Impact on the region

China has expressed displeasure with the developments of THAAD by suspending LOTTE Group’s construction project in China, cracking down on Korean popstars and cosmetic imports from Korea. Chinese experts arguethat THAAD is futile because North Korean missiles flew at an altitude of 20km while THAAD’s range lies between 40 and 150km.
However, THAAD is not merely a deterrent- its proximity to China means its radar will also be able to track some Chinese (and possibly Russian) missiles- a legitimate enough reason for both countries to be upset. Russia also mistrusts US intentions for deploying THAAD in South Korea as evidenced by the statement of the Russian ambassador to Seoul:

“We regard this as further efforts by Washington to create a new regional segment of the United States’ global missile defense in Northeast Asia near the Russian border,” he said. “This is a direct threat to the security of our country, because the main aim of the US global missile defense is to minimize the effectiveness of Russia’s missile potential.”

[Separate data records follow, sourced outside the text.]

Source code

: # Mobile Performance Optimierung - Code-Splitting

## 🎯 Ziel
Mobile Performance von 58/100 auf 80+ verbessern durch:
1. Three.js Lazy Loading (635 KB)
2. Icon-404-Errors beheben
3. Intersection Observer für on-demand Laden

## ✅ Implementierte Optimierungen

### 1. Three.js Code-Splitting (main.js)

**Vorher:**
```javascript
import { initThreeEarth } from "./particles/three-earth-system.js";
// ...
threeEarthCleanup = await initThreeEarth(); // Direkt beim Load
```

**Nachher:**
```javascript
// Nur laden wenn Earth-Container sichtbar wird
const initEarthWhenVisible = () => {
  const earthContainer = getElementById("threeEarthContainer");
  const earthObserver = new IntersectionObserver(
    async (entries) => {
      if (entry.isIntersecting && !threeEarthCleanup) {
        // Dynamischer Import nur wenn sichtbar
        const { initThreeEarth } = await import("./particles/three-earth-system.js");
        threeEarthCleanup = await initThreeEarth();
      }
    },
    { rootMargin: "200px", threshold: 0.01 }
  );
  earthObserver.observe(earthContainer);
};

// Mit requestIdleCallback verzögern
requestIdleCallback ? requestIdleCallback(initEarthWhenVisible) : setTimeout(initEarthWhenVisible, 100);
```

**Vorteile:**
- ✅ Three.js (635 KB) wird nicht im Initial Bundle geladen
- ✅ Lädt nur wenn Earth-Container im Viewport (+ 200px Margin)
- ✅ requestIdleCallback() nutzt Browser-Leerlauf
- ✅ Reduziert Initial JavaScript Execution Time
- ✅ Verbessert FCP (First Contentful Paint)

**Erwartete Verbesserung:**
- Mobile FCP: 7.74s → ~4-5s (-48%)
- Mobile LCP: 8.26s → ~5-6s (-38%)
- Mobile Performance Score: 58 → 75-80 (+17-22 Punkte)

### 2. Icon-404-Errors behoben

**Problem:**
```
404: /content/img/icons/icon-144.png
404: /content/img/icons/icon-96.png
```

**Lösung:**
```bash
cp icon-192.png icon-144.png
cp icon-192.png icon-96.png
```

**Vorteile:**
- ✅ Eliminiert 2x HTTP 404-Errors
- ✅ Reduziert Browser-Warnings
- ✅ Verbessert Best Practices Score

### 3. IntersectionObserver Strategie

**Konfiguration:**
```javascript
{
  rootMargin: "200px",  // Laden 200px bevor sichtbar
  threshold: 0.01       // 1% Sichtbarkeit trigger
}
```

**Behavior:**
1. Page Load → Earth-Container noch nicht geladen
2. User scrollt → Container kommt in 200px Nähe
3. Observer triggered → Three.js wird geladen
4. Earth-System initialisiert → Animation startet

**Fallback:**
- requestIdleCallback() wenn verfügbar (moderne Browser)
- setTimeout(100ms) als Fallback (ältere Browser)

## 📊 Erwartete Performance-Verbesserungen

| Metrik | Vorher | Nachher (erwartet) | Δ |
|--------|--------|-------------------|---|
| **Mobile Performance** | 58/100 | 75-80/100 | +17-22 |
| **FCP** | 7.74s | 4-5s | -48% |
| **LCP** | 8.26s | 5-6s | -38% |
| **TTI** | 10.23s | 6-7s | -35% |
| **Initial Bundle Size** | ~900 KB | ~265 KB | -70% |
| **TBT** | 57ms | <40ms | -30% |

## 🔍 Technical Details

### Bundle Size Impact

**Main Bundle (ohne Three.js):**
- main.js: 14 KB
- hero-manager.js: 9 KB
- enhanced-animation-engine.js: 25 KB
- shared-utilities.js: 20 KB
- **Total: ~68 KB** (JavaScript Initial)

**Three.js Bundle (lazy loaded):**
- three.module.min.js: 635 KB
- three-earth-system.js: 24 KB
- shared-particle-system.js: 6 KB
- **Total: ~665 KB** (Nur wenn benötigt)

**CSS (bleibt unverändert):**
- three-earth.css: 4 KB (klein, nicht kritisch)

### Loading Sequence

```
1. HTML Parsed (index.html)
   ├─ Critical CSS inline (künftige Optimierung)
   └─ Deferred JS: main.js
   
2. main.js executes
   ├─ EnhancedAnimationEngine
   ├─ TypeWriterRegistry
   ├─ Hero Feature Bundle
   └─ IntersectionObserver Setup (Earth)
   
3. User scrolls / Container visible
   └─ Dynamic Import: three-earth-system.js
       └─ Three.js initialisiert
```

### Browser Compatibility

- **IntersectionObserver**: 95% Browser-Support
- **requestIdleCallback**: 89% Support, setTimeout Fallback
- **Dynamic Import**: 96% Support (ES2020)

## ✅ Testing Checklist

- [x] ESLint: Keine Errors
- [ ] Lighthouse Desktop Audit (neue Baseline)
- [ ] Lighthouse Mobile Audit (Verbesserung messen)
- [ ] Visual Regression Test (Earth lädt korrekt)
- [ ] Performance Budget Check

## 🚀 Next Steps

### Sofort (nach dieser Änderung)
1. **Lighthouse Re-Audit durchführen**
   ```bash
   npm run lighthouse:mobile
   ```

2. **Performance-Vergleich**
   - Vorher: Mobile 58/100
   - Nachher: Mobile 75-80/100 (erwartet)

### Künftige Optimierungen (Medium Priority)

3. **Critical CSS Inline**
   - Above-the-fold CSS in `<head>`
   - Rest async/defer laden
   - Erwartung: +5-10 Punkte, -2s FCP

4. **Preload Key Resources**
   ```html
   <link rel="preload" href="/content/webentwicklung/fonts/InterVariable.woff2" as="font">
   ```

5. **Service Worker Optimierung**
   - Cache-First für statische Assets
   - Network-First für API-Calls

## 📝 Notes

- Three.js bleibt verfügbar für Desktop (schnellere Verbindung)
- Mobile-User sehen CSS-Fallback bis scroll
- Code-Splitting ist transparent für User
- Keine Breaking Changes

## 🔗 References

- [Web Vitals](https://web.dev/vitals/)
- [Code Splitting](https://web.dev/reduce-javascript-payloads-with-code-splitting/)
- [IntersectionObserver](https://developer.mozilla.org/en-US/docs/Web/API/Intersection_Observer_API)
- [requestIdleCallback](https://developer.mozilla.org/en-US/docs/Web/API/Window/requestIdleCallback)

An important regional player to keep an eye on is Japan. Japan which has also been under the US nuclear umbrella, has over the last few years been looking at ways of providing its own defence if its friends fail to measure up. The first step was the amendment of its Constitution which allowed for the formation of the Japanese Self Defence Force. Japan is also considering deployment of the THAAD missiles to deter threats from North Korea. It even constituted a committee to the same effect.

Another important point to remember is that the THAAD missiles have already been deployed in the Asia-Pacific; in Guam where it has beenstationed since 2013 and has been permanently deployed there since 2016.

The land swap is important at a time when Asian allies of the US have to deal with the new political developments in the United States. Trump, during the first Presidential debate, had labelled Japan and South Korea as free riders of American defence.

Remember Star Wars? It was the nickname of the US’ anti missile system in the 1980s.

Way Forward

The THAAD is supposed to be deployed by June 2017 but the land swap has shown that the THAAD is still in its infancy and there are many issues with it. Protests have erupted in South Korea with some residents in the area even suing the defence ministry. The impeachment trial of Park Gen-heuye has also led to questions about the necessity of the anti-missile system, which the opposition parties were against.

With respect to larger geopolitics, China’s relations with North Korea and South Korea over the next few months will be important to watch. The Deployment of THAAD could not only amplify the nuclear tensions in the Korean peninsula but in East Asia as a whole. In the absence of trust or any country beginning multilateral talks, the entire region could be polarised on the issue. And it would have all begun with a golf course.